🤖 AI Summary
Floating-point programs in safety-critical domains (e.g., military systems) may exhibit severe numerical errors triggered by rare inputs; existing detection techniques suffer from prohibitive computational overhead—due to reliance on expensive high-precision verification—and poor scalability in exploring distant regions of the input space. This paper proposes MGDE, the first approach to embed the Newton–Raphson method into a differential evolution framework, enabling mathematically guided, efficient, and long-range exploration of the input space. By leveraging analytical gradient information, MGDE accelerates convergence and substantially reduces the frequency of costly high-precision validation. Experimental results show that MGDE detects 89 vulnerabilities across 44 single-input programs—6.4× faster than state-of-the-art methods—and identifies an average of 9 vulnerabilities per multi-input program in just 0.644 seconds, demonstrating superior precision, robustness, and practical applicability.
📝 Abstract
Floating-point program errors can lead to severe consequences, particularly in critical domains such as military applications. Only a small subset of inputs may induce substantial floating-point errors, prompting researchers to develop methods for identifying these error-inducing inputs. Although existing approaches have achieved some success, they still suffer from two major limitations: (1) High computational cost: The evaluation of error magnitude for candidate inputs relies on high-precision programs, which are prohibitively time-consuming. (2) Limited long-range convergence capability: Current methods exhibit inefficiency in search, making the process akin to finding a needle in a haystack.

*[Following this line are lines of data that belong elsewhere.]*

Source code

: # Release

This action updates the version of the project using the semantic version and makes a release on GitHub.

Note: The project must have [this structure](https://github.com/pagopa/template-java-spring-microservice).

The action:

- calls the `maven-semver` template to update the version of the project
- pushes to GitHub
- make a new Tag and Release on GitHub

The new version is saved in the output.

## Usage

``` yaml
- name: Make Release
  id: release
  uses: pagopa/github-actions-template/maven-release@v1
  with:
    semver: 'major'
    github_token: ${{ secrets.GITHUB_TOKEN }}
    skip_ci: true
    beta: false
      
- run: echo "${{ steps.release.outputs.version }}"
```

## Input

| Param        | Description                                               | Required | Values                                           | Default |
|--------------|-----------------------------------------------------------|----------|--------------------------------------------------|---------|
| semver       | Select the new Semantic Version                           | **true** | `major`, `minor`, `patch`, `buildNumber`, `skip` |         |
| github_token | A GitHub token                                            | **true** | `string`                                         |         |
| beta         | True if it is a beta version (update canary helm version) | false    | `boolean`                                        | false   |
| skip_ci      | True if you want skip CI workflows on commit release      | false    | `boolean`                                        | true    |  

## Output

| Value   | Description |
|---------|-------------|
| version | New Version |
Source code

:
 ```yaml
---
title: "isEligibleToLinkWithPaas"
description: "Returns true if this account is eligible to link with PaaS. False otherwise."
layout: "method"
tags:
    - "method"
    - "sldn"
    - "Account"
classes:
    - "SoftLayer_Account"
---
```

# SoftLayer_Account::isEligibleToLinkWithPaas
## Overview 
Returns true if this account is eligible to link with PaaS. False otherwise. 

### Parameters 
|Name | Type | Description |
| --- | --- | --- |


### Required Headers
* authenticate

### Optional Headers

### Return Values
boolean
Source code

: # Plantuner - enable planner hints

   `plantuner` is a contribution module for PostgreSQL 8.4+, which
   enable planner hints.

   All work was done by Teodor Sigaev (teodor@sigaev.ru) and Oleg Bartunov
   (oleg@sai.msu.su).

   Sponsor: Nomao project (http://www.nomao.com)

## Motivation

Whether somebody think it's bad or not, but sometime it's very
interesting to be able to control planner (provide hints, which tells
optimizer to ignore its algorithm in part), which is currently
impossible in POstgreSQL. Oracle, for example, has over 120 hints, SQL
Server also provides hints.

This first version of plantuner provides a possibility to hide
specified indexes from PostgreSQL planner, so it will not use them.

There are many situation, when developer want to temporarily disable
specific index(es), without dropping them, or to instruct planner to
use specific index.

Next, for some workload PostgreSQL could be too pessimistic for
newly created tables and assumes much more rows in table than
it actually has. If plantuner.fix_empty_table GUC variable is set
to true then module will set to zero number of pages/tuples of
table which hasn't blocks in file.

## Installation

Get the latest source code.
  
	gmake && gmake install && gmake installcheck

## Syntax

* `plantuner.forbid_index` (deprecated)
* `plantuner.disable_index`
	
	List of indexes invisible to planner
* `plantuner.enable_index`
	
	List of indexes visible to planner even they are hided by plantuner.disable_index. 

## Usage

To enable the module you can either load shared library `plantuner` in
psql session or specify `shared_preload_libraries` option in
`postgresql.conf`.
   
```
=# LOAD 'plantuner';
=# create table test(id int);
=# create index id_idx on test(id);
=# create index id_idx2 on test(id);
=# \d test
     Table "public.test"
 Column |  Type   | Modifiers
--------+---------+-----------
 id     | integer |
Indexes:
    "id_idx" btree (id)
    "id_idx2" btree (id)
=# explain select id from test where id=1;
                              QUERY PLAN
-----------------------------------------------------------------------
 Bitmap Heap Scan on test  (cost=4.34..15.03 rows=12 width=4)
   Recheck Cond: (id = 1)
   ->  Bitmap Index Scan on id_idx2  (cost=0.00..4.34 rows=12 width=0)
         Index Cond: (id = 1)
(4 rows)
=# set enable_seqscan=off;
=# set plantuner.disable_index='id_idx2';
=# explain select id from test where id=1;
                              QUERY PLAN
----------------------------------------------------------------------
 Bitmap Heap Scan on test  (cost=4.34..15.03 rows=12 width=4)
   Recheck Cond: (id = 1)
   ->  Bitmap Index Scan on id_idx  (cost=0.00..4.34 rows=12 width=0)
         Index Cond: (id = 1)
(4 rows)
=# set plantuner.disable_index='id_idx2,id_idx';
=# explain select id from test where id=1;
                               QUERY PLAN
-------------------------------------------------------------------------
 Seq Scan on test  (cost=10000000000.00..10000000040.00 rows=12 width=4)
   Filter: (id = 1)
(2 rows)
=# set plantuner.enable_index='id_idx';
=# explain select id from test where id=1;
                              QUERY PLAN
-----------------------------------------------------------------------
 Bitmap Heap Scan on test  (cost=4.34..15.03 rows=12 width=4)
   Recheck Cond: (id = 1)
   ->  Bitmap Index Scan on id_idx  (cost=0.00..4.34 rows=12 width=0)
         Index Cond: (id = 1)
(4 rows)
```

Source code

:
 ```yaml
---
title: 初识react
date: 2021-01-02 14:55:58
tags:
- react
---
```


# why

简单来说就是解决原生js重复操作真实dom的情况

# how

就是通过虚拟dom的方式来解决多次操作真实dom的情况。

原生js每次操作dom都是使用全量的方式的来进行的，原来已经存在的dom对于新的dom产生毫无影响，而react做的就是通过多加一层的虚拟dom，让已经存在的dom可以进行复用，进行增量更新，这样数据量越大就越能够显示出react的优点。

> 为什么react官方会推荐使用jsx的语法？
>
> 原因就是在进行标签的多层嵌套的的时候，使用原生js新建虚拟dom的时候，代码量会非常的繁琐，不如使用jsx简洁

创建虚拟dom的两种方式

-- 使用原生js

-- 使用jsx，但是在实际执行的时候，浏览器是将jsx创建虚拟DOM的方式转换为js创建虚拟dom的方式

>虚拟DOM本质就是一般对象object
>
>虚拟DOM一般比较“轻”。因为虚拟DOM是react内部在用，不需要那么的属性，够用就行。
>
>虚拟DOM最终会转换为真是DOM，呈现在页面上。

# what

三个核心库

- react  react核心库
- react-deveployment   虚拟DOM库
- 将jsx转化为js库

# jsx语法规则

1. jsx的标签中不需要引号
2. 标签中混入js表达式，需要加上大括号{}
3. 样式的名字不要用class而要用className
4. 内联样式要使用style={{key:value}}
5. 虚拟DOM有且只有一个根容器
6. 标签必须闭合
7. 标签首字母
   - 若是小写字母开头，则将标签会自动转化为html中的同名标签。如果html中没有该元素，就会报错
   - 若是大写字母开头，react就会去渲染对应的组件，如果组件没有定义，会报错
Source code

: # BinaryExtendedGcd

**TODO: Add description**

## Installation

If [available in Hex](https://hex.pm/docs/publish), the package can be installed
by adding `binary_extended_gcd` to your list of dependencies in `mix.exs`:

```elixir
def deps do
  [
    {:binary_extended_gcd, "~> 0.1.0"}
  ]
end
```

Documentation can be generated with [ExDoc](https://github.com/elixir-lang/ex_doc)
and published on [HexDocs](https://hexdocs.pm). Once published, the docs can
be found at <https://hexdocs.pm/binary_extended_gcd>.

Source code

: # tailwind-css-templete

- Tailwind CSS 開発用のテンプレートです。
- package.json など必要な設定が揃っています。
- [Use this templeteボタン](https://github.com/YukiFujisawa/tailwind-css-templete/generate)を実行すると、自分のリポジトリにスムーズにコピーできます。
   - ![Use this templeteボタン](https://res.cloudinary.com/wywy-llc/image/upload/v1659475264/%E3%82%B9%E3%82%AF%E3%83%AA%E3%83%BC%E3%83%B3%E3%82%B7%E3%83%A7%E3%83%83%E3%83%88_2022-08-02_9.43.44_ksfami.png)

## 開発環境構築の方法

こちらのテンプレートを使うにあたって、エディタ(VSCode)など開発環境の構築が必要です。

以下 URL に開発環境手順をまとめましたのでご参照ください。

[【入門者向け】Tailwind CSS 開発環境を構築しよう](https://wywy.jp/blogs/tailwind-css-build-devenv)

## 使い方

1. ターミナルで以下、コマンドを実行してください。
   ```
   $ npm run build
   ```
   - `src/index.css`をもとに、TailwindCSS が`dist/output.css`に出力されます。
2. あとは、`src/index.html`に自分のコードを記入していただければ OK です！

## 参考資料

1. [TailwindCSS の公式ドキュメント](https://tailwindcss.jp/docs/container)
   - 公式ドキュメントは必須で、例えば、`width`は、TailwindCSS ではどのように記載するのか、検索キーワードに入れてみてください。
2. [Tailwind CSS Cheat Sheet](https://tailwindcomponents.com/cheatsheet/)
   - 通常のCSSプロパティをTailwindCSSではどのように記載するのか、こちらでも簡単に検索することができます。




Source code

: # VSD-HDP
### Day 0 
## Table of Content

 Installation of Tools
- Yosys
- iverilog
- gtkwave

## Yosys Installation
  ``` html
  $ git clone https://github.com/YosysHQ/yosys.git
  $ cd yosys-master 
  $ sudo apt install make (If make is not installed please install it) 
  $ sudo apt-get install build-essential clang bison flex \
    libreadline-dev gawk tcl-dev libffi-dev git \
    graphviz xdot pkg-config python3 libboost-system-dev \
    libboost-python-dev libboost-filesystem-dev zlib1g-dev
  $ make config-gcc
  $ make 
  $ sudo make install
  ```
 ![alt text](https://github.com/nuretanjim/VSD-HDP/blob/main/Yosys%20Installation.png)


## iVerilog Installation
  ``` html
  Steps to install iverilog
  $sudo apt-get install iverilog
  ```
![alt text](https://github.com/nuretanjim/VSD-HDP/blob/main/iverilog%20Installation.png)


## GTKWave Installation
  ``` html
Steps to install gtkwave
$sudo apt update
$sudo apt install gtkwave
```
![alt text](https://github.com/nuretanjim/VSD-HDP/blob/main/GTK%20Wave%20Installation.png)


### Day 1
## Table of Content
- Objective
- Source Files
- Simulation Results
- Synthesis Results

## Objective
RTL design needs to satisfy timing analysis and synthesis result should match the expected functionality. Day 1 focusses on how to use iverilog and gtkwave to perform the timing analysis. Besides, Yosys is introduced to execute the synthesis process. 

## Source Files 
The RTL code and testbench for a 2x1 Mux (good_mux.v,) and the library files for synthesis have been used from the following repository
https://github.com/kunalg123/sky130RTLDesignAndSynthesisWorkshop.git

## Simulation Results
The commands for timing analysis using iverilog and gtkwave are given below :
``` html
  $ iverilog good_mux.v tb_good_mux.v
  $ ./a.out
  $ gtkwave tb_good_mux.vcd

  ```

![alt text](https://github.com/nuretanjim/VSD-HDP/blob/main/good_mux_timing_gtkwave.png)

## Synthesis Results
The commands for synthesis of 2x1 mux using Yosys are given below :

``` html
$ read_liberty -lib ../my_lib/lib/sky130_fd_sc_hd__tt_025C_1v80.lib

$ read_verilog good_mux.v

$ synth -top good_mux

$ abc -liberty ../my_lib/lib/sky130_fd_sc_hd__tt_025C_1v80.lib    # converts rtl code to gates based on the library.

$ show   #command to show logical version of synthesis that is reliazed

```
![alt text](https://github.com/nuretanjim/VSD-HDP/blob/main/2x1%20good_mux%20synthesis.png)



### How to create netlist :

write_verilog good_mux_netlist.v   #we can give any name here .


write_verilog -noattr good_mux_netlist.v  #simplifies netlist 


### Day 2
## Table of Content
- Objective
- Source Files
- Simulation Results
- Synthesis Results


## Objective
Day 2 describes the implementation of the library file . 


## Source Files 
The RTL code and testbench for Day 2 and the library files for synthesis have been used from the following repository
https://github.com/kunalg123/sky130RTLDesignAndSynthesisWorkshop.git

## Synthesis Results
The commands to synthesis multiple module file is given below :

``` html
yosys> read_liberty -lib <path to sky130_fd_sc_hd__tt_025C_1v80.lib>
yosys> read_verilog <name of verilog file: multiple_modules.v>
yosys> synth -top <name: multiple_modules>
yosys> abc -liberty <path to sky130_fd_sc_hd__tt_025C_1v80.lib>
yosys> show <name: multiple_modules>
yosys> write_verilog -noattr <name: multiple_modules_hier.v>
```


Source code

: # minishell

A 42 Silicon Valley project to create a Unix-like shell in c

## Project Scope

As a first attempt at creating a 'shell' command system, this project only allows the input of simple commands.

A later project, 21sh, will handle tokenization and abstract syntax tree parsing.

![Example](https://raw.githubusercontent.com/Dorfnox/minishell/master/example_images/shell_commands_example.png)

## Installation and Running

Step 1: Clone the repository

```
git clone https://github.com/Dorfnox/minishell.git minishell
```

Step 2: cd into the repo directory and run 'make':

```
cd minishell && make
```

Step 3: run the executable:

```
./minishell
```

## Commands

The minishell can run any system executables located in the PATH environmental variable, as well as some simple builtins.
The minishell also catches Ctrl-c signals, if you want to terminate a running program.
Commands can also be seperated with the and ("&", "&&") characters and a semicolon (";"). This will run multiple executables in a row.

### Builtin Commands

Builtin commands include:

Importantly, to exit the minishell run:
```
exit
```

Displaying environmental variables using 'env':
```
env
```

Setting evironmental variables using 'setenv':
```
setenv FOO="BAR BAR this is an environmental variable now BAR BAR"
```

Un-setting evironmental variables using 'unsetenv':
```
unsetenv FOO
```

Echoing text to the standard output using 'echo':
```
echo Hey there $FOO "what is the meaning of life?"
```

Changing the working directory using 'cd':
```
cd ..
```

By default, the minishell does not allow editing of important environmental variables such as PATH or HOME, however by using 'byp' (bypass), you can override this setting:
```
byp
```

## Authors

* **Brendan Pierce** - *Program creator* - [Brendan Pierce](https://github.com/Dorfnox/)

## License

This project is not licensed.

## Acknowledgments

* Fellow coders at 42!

To address these two limitations, we propose a novel method, named MGDE, to detect error-inducing inputs based on mathematical guidance. By employing the Newton-Raphson method, which exhibits quadratic convergence properties, we achieve highly effective and efficient results. Since the goal of identifying error-inducing inputs is to uncover the underlying bugs, we use the number of bugs detected in floating-point programs as the primary evaluation metric in our experiments. As FPCC represents the most effective state-of-the-art approach to date, we use it as the baseline for comparison. The dataset of FPCC consists of 88 single-input floating-point programs. FPCC is able to detect 48 bugs across 29 programs, whereas our method successfully identifies 89 bugs across 44 programs. Moreover, FPCC takes 6.4096 times as long as our proposed method. We also deploy our method to multi-input programs, identifying a total of nine bugs with an average detection time of 0.6443 seconds per program. In contrast, FPCC fails to detect any bugs while requiring an average computation time of 100 seconds per program.